(Stored data entries)
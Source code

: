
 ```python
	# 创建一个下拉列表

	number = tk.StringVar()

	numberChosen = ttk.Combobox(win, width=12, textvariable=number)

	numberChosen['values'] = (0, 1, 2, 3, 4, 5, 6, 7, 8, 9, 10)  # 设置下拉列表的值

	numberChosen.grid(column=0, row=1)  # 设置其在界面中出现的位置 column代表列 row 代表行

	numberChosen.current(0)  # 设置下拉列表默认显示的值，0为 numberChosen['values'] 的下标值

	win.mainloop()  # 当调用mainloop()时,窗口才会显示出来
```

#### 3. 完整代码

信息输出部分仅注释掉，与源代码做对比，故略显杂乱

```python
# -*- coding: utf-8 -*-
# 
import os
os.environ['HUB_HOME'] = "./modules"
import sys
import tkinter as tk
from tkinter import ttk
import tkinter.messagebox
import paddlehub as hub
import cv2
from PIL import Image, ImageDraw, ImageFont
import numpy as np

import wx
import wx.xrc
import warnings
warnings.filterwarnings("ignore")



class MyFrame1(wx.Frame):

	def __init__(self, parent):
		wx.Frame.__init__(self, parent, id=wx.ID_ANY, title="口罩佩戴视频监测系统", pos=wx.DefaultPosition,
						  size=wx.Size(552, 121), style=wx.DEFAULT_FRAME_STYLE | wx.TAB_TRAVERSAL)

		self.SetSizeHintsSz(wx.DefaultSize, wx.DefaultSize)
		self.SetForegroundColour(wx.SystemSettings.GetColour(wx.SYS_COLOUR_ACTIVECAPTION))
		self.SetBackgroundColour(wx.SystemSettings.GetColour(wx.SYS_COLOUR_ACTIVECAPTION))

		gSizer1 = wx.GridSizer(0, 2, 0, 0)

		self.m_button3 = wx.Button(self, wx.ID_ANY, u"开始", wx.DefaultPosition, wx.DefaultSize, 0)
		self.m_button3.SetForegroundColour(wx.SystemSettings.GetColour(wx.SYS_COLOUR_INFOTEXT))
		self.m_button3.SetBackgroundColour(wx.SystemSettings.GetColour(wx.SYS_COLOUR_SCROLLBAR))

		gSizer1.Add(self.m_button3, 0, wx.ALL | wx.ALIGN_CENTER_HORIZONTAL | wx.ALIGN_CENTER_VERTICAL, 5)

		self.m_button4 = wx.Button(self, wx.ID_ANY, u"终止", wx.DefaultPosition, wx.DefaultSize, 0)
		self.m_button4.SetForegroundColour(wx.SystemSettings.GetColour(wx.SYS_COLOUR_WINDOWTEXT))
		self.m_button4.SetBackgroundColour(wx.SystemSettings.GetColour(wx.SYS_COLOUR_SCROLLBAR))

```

*WORK REQUIRED*: Each entry needs to be copied out exactly.

*RESPONSE FOR THIS EXERCISE*:
Source code

:
 ```python
	# 创建一个下拉列表

	number = tk.StringVar()

	numberChosen = ttk.Combobox(win, width=12, textvariable=number)

	numberChosen['values'] = (0, 1, 2, 3, 4, 5, 6, 7, 8, 9, 10)  # 设置下拉列表的值

	numberChosen.grid(column=0, row=1)  # 设置其在界面中出现的位置 column代表列 row 代表行

	numberChosen.current(0)  # 设置下拉列表默认显示的值，0为 numberChosen['values'] 的下标值

	win.mainloop()  # 当调用mainloop()时,窗口才会显示出来
```

#### 3. 完整代码

信息输出部分仅注释掉，与源代码做对比，故略显杂乱

```python
# -*- coding: utf-8 -*-
# 
import os
os.environ['HUB_HOME'] = "./modules"
import sys
import tkinter as tk
from tkinter import ttk
import tkinter.messagebox
import paddlehub as hub
import cv2
from PIL import Image, ImageDraw, ImageFont
import numpy as np

import wx
import wx.xrc
import warnings
warnings.filterwarnings("ignore")



class MyFrame1(wx.Frame):

	def __init__(self, parent):
		wx.Frame.__init__(self, parent, id=wx.ID_ANY, title="口罩佩戴视频监测系统", pos=wx.DefaultPosition,
						  size=wx.Size(552, 121), style=wx.DEFAULT_FRAME_STYLE | wx.TAB_TRAVERSAL)

		self.SetSizeHintsSz(wx.DefaultSize, wx.DefaultSize)
		self.SetForegroundColour(wx.SystemSettings.GetColour(wx.SYS_COLOUR_ACTIVECAPTION))
		self.SetBackgroundColour(wx.SystemSettings.GetColour(wx.SYS_COLOUR_ACTIVECAPTION))

		gSizer1 = wx.GridSizer(0, 2, 0, 0)

		self.m_button3 = wx.Button(self, wx.ID_ANY, u"开始", wx.DefaultPosition, wx.DefaultSize, 0)
		self.m_button3.SetForegroundColour(wx.SystemSettings.GetColour(wx.SYS_COLOUR_INFOTEXT))
		self.m_button3.SetBackgroundColour(wx.SystemSettings.GetColour(wx.SYS_COLOUR_SCROLLBAR))

		gSizer1.Add(self.m_button3, 0, wx.ALL | wx.ALIGN_CENTER_HORIZONTAL | wx.ALIGN_CENTER_VERTICAL, 5)

		self.m_button4 = wx.Button(self, wx.ID_ANY, u"终止", wx.DefaultPosition, wx.DefaultSize, 0)
		self.m_button4.SetForegroundColour(wx.SystemSettings.GetColour(wx.SYS_COLOUR_WINDOWTEXT))
		self.m_button4.SetBackgroundColour(wx.SystemSettings.GetColour(wx.SYS_COLOUR_SCROLLBAR))

```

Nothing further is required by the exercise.